> _Assignment_
In the listing below, count every line that contains "href". Give nothing but the number.
══════
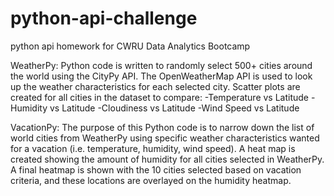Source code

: # python-api-challenge
python api homework for CWRU Data Analytics Bootcamp

WeatherPy:
Python code is written to randomly select 500+ cities around the world using the CityPy API.
The OpenWeatherMap API is used to look up the weather characteristics for each selected city.
Scatter plots are created for all cities in the dataset to compare:
  -Temperature vs Latitude
  -Humidity vs Latitude
  -Cloudiness vs Latitude
  -Wind Speed vs Latitude
  
VacationPy:
The purpose of this Python code is to narrow down the list of world cities from WeatherPy using specific weather
characteristics wanted for a vacation (i.e. temperature, humidity, wind speed).
A heat map is created showing the amount of humidity for all cities selected in WeatherPy.
A final heatmap is shown with the 10 cities selected based on vacation criteria, and these locations are overlayed
on the humidity heatmap.
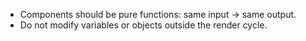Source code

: - Components should be pure functions: same input → same output.
- Do not modify variables or objects outside the render cycle.
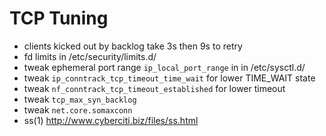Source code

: 
# TCP Tuning

  - clients kicked out by backlog take 3s then 9s to retry
  - fd limits in /etc/security/limits.d/
  - tweak ephemeral port range `ip_local_port_range` in in /etc/sysctl.d/
  - tweak `ip_conntrack_tcp_timeout_time_wait` for lower TIME_WAIT state
  - tweak `nf_conntrack_tcp_timeout_established` for lower timeout
  - tweak `tcp_max_syn_backlog`
  - tweak `net.core.somaxconn`
  - ss(1) http://www.cyberciti.biz/files/ss.html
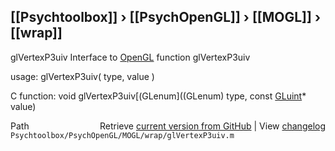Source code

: ## [[Psychtoolbox]] &#8250; [[PsychOpenGL]] &#8250; [[MOGL]] &#8250; [[wrap]]

glVertexP3uiv  Interface to [OpenGL](OpenGL) function glVertexP3uiv  
  
usage:  glVertexP3uiv( type, value )  
  
C function:  void glVertexP3uiv[(GLenum]((GLenum) type, const [GLuint](GLuint)\* value)  




<div class="code_header" style="text-align:right;">
  <span style="float:left;">Path&nbsp;&nbsp;</span> <span class="counter">Retrieve <a href=
  "https://raw.github.com/Psychtoolbox-3/Psychtoolbox-3/beta/Psychtoolbox/PsychOpenGL/MOGL/wrap/glVertexP3uiv.m">current version from GitHub</a> | View <a href=
  "https://github.com/Psychtoolbox-3/Psychtoolbox-3/commits/beta/Psychtoolbox/PsychOpenGL/MOGL/wrap/glVertexP3uiv.m">changelog</a></span>
</div>
<div class="code">
  <code>Psychtoolbox/PsychOpenGL/MOGL/wrap/glVertexP3uiv.m</code>
</div>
══════
> _Result of this task_
2